_What you have to do:_
Could you set down every entry exactly as it appears?

[Stored items]
____________

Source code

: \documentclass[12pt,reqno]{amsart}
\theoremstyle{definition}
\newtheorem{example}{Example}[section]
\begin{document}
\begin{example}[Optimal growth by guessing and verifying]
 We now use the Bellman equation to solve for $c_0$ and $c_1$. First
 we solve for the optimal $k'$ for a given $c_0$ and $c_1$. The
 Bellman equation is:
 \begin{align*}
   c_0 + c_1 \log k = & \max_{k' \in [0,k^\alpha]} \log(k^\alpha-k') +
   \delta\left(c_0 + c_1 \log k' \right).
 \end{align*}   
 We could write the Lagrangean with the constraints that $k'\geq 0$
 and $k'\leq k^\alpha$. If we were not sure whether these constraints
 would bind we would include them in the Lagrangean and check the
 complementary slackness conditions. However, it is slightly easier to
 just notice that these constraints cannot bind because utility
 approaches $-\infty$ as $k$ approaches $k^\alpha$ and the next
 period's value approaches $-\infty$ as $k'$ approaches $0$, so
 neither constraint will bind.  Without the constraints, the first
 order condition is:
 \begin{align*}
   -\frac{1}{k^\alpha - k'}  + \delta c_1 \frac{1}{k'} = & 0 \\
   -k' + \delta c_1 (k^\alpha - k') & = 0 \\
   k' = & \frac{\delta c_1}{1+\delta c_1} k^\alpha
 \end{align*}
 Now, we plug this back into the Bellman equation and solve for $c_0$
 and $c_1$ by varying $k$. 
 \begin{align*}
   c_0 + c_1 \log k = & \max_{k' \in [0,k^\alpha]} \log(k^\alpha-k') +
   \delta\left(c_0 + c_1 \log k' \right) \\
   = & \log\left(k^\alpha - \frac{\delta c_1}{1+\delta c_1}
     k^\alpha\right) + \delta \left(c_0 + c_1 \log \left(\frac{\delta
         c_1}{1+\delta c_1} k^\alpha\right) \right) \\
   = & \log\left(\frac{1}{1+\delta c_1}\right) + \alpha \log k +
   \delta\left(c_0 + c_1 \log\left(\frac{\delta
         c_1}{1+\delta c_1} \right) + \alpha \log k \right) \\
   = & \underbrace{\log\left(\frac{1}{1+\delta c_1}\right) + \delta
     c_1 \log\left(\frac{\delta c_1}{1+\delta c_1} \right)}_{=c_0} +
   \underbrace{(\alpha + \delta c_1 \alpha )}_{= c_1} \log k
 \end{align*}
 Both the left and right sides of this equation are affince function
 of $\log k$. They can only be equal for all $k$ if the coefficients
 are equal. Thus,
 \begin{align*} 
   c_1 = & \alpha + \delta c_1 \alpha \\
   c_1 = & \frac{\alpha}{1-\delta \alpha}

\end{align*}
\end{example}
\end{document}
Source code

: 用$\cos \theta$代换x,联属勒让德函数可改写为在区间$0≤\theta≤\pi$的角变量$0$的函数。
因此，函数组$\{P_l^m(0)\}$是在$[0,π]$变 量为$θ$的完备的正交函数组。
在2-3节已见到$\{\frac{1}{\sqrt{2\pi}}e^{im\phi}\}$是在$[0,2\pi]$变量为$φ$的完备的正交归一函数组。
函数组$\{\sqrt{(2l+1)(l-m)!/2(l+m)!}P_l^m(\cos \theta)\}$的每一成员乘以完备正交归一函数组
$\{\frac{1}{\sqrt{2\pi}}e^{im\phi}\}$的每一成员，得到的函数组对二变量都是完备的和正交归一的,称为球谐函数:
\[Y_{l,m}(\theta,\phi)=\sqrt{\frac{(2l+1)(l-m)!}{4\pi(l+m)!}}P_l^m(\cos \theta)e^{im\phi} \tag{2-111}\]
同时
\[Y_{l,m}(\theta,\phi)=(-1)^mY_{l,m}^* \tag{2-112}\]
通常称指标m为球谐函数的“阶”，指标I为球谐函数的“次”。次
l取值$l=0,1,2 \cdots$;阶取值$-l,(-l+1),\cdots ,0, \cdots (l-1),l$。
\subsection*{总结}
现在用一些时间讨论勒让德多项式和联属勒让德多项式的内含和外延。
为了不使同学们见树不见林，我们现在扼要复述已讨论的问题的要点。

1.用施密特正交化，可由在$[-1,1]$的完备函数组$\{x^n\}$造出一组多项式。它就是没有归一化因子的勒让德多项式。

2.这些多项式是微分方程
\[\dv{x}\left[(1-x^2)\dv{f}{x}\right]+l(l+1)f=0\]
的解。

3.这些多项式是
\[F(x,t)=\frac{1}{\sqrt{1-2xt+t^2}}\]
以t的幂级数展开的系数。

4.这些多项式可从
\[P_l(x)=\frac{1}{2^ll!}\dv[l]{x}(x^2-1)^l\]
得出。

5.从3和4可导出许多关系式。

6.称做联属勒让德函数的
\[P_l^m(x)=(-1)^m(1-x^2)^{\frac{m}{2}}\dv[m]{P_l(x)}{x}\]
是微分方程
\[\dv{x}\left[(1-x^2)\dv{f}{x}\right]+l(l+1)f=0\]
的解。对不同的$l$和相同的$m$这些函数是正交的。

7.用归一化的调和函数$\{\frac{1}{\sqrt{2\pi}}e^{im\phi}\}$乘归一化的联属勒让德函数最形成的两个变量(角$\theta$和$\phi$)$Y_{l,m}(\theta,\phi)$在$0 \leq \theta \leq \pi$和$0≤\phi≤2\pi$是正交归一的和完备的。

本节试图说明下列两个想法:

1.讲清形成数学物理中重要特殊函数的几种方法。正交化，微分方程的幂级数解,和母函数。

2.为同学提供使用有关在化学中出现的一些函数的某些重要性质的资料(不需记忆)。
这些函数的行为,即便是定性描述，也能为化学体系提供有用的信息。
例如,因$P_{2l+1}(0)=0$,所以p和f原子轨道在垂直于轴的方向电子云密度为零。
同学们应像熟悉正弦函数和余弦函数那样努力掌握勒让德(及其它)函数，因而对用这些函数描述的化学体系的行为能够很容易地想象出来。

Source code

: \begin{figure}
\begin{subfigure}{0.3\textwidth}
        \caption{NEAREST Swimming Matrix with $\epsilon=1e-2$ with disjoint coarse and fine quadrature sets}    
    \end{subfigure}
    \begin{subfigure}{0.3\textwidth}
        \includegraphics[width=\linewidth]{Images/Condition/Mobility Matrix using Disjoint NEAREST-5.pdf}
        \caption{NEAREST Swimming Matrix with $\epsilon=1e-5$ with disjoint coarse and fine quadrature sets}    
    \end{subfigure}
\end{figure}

____________

_Task result:_
Source code

: \documentclass[12pt,reqno]{amsart}
\theoremstyle{definition}
\newtheorem{example}{Example}[section]
\begin{document}
\begin{example}[Optimal growth by guessing and verifying]
 We now use the Bellman equation to solve for $c_0$ and $c_1$. First
 we solve for the optimal $k'$ for a given $c_0$ and $c_1$. The
 Bellman equation is:
 \begin{align*}
   c_0 + c_1 \log k = & \max_{k' \in [0,k^\alpha]} \log(k^\alpha-k') +
   \delta\left(c_0 + c_1 \log k' \right).
 \end{align*}   
 We could write the Lagrangean with the constraints that $k'\geq 0$
 and $k'\leq k^\alpha$. If we were not sure whether these constraints
 would bind we would include them in the Lagrangean and check the
 complementary slackness conditions. However, it is slightly easier to
 just notice that these constraints cannot bind because utility
 approaches $-\infty$ as $k$ approaches $k^\alpha$ and the next
 period's value approaches $-\infty$ as $k'$ approaches $0$, so
 neither constraint will bind.  Without the constraints, the first
 order condition is:
 \begin{align*}
   -\frac{1}{k^\alpha - k'}  + \delta c_1 \frac{1}{k'} = & 0 \\
   -k' + \delta c_1 (k^\alpha - k') & = 0 \\
   k' = & \frac{\delta c_1}{1+\delta c_1} k^\alpha
 \end{align*}
 Now, we plug this back into the Bellman equation and solve for $c_0$
 and $c_1$ by varying $k$. 
 \begin{align*}
   c_0 + c_1 \log k = & \max_{k' \in [0,k^\alpha]} \log(k^\alpha-k') +
   \delta\left(c_0 + c_1 \log k' \right) \\
   = & \log\left(k^\alpha - \frac{\delta c_1}{1+\delta c_1}
     k^\alpha\right) + \delta \left(c_0 + c_1 \log \left(\frac{\delta
         c_1}{1+\delta c_1} k^\alpha\right) \right) \\
   = & \log\left(\frac{1}{1+\delta c_1}\right) + \alpha \log k +
   \delta\left(c_0 + c_1 \log\left(\frac{\delta
         c_1}{1+\delta c_1} \right) + \alpha \log k \right) \\
   = & \underbrace{\log\left(\frac{1}{1+\delta c_1}\right) + \delta
     c_1 \log\left(\frac{\delta c_1}{1+\delta c_1} \right)}_{=c_0} +
   \underbrace{(\alpha + \delta c_1 \alpha )}_{= c_1} \log k
 \end{align*}
 Both the left and right sides of this equation are affince function
 of $\log k$. They can only be equal for all $k$ if the coefficients
 are equal. Thus,
 \begin{align*} 
   c_1 = & \alpha + \delta c_1 \alpha \\
   c_1 = & \frac{\alpha}{1-\delta \alpha}

\end{align*}
\end{example}
\end{document}
Source code

: 用$\cos \theta$代换x,联属勒让德函数可改写为在区间$0≤\theta≤\pi$的角变量$0$的函数。
因此，函数组$\{P_l^m(0)\}$是在$[0,π]$变 量为$θ$的完备的正交函数组。
在2-3节已见到$\{\frac{1}{\sqrt{2\pi}}e^{im\phi}\}$是在$[0,2\pi]$变量为$φ$的完备的正交归一函数组。
函数组$\{\sqrt{(2l+1)(l-m)!/2(l+m)!}P_l^m(\cos \theta)\}$的每一成员乘以完备正交归一函数组
$\{\frac{1}{\sqrt{2\pi}}e^{im\phi}\}$的每一成员，得到的函数组对二变量都是完备的和正交归一的,称为球谐函数:
\[Y_{l,m}(\theta,\phi)=\sqrt{\frac{(2l+1)(l-m)!}{4\pi(l+m)!}}P_l^m(\cos \theta)e^{im\phi} \tag{2-111}\]
同时
\[Y_{l,m}(\theta,\phi)=(-1)^mY_{l,m}^* \tag{2-112}\]
通常称指标m为球谐函数的“阶”，指标I为球谐函数的“次”。次
l取值$l=0,1,2 \cdots$;阶取值$-l,(-l+1),\cdots ,0, \cdots (l-1),l$。
\subsection*{总结}
现在用一些时间讨论勒让德多项式和联属勒让德多项式的内含和外延。
为了不使同学们见树不见林，我们现在扼要复述已讨论的问题的要点。

1.用施密特正交化，可由在$[-1,1]$的完备函数组$\{x^n\}$造出一组多项式。它就是没有归一化因子的勒让德多项式。

2.这些多项式是微分方程
\[\dv{x}\left[(1-x^2)\dv{f}{x}\right]+l(l+1)f=0\]
的解。

3.这些多项式是
\[F(x,t)=\frac{1}{\sqrt{1-2xt+t^2}}\]
以t的幂级数展开的系数。

4.这些多项式可从
\[P_l(x)=\frac{1}{2^ll!}\dv[l]{x}(x^2-1)^l\]
得出。

5.从3和4可导出许多关系式。

6.称做联属勒让德函数的
\[P_l^m(x)=(-1)^m(1-x^2)^{\frac{m}{2}}\dv[m]{P_l(x)}{x}\]
是微分方程
\[\dv{x}\left[(1-x^2)\dv{f}{x}\right]+l(l+1)f=0\]
的解。对不同的$l$和相同的$m$这些函数是正交的。

7.用归一化的调和函数$\{\frac{1}{\sqrt{2\pi}}e^{im\phi}\}$乘归一化的联属勒让德函数最形成的两个变量(角$\theta$和$\phi$)$Y_{l,m}(\theta,\phi)$在$0 \leq \theta \leq \pi$和$0≤\phi≤2\pi$是正交归一的和完备的。

本节试图说明下列两个想法:

1.讲清形成数学物理中重要特殊函数的几种方法。正交化，微分方程的幂级数解,和母函数。

2.为同学提供使用有关在化学中出现的一些函数的某些重要性质的资料(不需记忆)。
这些函数的行为,即便是定性描述，也能为化学体系提供有用的信息。
例如,因$P_{2l+1}(0)=0$,所以p和f原子轨道在垂直于轴的方向电子云密度为零。
同学们应像熟悉正弦函数和余弦函数那样努力掌握勒让德(及其它)函数，因而对用这些函数描述的化学体系的行为能够很容易地想象出来。

Source code

: \begin{figure}
\begin{subfigure}{0.3\textwidth}
        \caption{NEAREST Swimming Matrix with $\epsilon=1e-2$ with disjoint coarse and fine quadrature sets}    
    \end{subfigure}
    \begin{subfigure}{0.3\textwidth}
        \includegraphics[width=\linewidth]{Images/Condition/Mobility Matrix using Disjoint NEAREST-5.pdf}
        \caption{NEAREST Swimming Matrix with $\epsilon=1e-5$ with disjoint coarse and fine quadrature sets}    
    \end{subfigure}
\end{figure}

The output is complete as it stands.